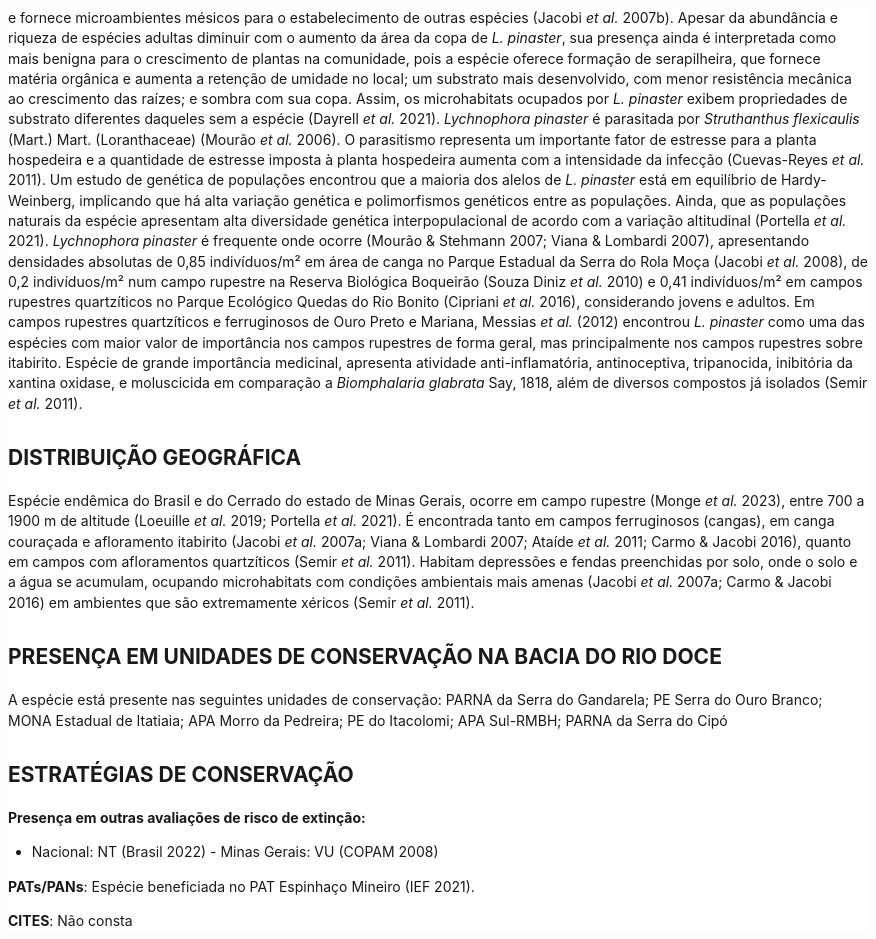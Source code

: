 e fornece microambientes mésicos para o estabelecimento de outras espécies (Jacobi *et al.* 2007b). Apesar da abundância e riqueza de espécies adultas diminuir com o aumento da área da copa de *L. pinaster*, sua presença ainda é interpretada como mais benigna para o crescimento de plantas na comunidade, pois a espécie oferece formação de serapilheira, que fornece matéria orgânica e aumenta a retenção de umidade no local; um substrato mais desenvolvido, com menor resistência mecânica ao crescimento das raízes; e sombra com sua copa. Assim, os microhabitats ocupados por *L. pinaster* exibem propriedades de substrato diferentes daqueles sem a espécie (Dayrell *et al.* 2021). *Lychnophora pinaster* é parasitada por *Struthanthus flexicaulis* (Mart.) Mart. (Loranthaceae) (Mourão *et al.* 2006). O parasitismo representa um importante fator de estresse para a planta hospedeira e a quantidade de estresse imposta à planta hospedeira aumenta com a intensidade da infecção
(Cuevas-Reyes *et al.* 2011). Um estudo de genética de populações encontrou que a maioria dos alelos de *L. pinaster* está em equilíbrio de Hardy-Weinberg, implicando que há alta variação genética e polimorfismos genéticos entre as populações. Ainda, que as populações naturais da espécie apresentam alta diversidade genética interpopulacional de acordo com a variação altitudinal (Portella *et al.* 2021). *Lychnophora pinaster* é frequente onde ocorre (Mourão & Stehmann 2007; Viana & Lombardi 2007), apresentando densidades absolutas de 0,85 indivíduos/m² em área de canga no Parque Estadual da Serra do Rola Moça (Jacobi *et al.* 2008), de 0,2 indivíduos/m² num campo rupestre na Reserva Biológica Boqueirão (Souza Diniz *et al.* 2010) e 0,41 indivíduos/m² em campos rupestres quartzíticos no Parque Ecológico Quedas do Rio Bonito (Cipriani *et al.* 2016), considerando jovens e adultos. Em campos rupestres quartzíticos e ferruginosos de Ouro Preto e Mariana,
Messias *et al.* (2012) encontrou *L. pinaster* como uma das espécies com maior valor de importância nos campos rupestres de forma geral, mas principalmente nos campos rupestres sobre itabirito. Espécie de grande importância medicinal, apresenta atividade anti-inflamatória, antinoceptiva, tripanocida, inibitória da xantina oxidase, e moluscicida em comparação a *Biomphalaria glabrata* Say, 1818, além de diversos compostos já isolados (Semir *et al.* 2011).

## DISTRIBUIÇÃO GEOGRÁFICA

Espécie endêmica do Brasil e do Cerrado do estado de Minas Gerais, ocorre em campo rupestre (Monge *et al.* 2023), entre 700 a 1900 m de altitude (Loeuille *et al.* 2019; Portella *et al.* 2021). É encontrada tanto em campos ferruginosos (cangas), em canga couraçada e afloramento itabirito (Jacobi *et al.* 2007a; Viana & Lombardi 2007; Ataíde *et al.* 2011; Carmo & Jacobi 2016), quanto em campos com afloramentos quartzíticos (Semir *et al.* 2011). Habitam depressões e fendas preenchidas por solo, onde o solo e a água se acumulam, ocupando microhabitats com condições ambientais mais amenas (Jacobi *et al.* 2007a; Carmo & Jacobi 2016) em ambientes que são extremamente xéricos (Semir *et al.* 2011).

## PRESENÇA EM UNIDADES DE CONSERVAÇÃO NA BACIA DO RIO DOCE

A espécie está presente nas seguintes unidades de conservação: PARNA da Serra do Gandarela; PE Serra do Ouro Branco; MONA Estadual de Itatiaia; APA Morro da Pedreira; PE do Itacolomi; APA Sul-RMBH; PARNA da Serra do Cipó

## ESTRATÉGIAS DE CONSERVAÇÃO

**Presença em outras avaliações de risco de extinção:**

-   Nacional: NT (Brasil 2022) -   Minas Gerais: VU (COPAM 2008)

**PATs/PANs**: Espécie beneficiada no PAT Espinhaço Mineiro (IEF 2021).

**CITES**: Não consta
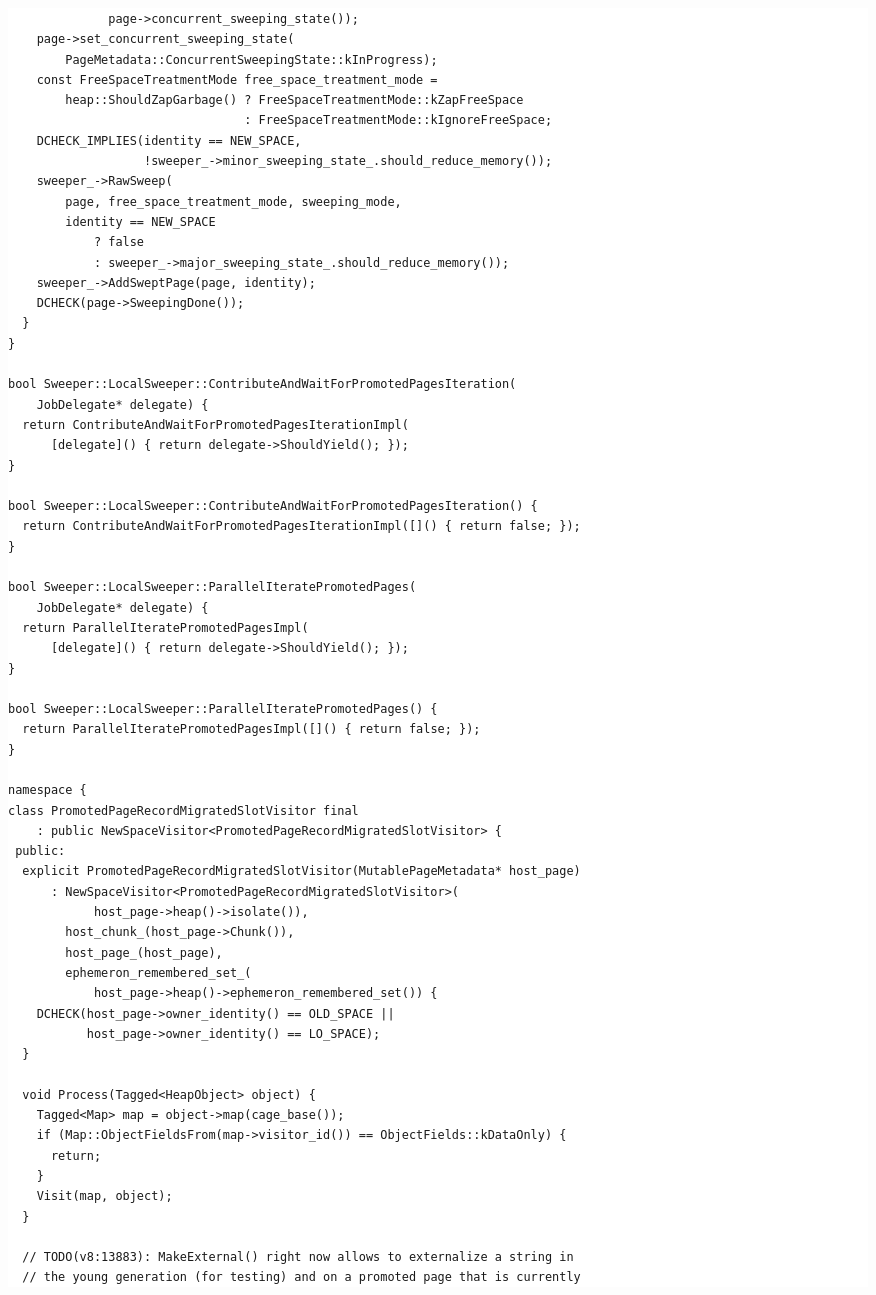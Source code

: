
 ```
              page->concurrent_sweeping_state());
    page->set_concurrent_sweeping_state(
        PageMetadata::ConcurrentSweepingState::kInProgress);
    const FreeSpaceTreatmentMode free_space_treatment_mode =
        heap::ShouldZapGarbage() ? FreeSpaceTreatmentMode::kZapFreeSpace
                                 : FreeSpaceTreatmentMode::kIgnoreFreeSpace;
    DCHECK_IMPLIES(identity == NEW_SPACE,
                   !sweeper_->minor_sweeping_state_.should_reduce_memory());
    sweeper_->RawSweep(
        page, free_space_treatment_mode, sweeping_mode,
        identity == NEW_SPACE
            ? false
            : sweeper_->major_sweeping_state_.should_reduce_memory());
    sweeper_->AddSweptPage(page, identity);
    DCHECK(page->SweepingDone());
  }
}

bool Sweeper::LocalSweeper::ContributeAndWaitForPromotedPagesIteration(
    JobDelegate* delegate) {
  return ContributeAndWaitForPromotedPagesIterationImpl(
      [delegate]() { return delegate->ShouldYield(); });
}

bool Sweeper::LocalSweeper::ContributeAndWaitForPromotedPagesIteration() {
  return ContributeAndWaitForPromotedPagesIterationImpl([]() { return false; });
}

bool Sweeper::LocalSweeper::ParallelIteratePromotedPages(
    JobDelegate* delegate) {
  return ParallelIteratePromotedPagesImpl(
      [delegate]() { return delegate->ShouldYield(); });
}

bool Sweeper::LocalSweeper::ParallelIteratePromotedPages() {
  return ParallelIteratePromotedPagesImpl([]() { return false; });
}

namespace {
class PromotedPageRecordMigratedSlotVisitor final
    : public NewSpaceVisitor<PromotedPageRecordMigratedSlotVisitor> {
 public:
  explicit PromotedPageRecordMigratedSlotVisitor(MutablePageMetadata* host_page)
      : NewSpaceVisitor<PromotedPageRecordMigratedSlotVisitor>(
            host_page->heap()->isolate()),
        host_chunk_(host_page->Chunk()),
        host_page_(host_page),
        ephemeron_remembered_set_(
            host_page->heap()->ephemeron_remembered_set()) {
    DCHECK(host_page->owner_identity() == OLD_SPACE ||
           host_page->owner_identity() == LO_SPACE);
  }

  void Process(Tagged<HeapObject> object) {
    Tagged<Map> map = object->map(cage_base());
    if (Map::ObjectFieldsFrom(map->visitor_id()) == ObjectFields::kDataOnly) {
      return;
    }
    Visit(map, object);
  }

  // TODO(v8:13883): MakeExternal() right now allows to externalize a string in
  // the young generation (for testing) and on a promoted page that is currently
```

* * * * *

▶ WORK ORDER
Out of the preceding entries, pull each line that contains the word "return".

▶ EXERCISE RESPONSE
  return ContributeAndWaitForPromotedPagesIterationImpl(
      [delegate]() { return delegate->ShouldYield(); });
  return ContributeAndWaitForPromotedPagesIterationImpl([]() { return false; });
  return ParallelIteratePromotedPagesImpl(
      [delegate]() { return delegate->ShouldYield(); });
  return ParallelIteratePromotedPagesImpl([]() { return false; });
      return;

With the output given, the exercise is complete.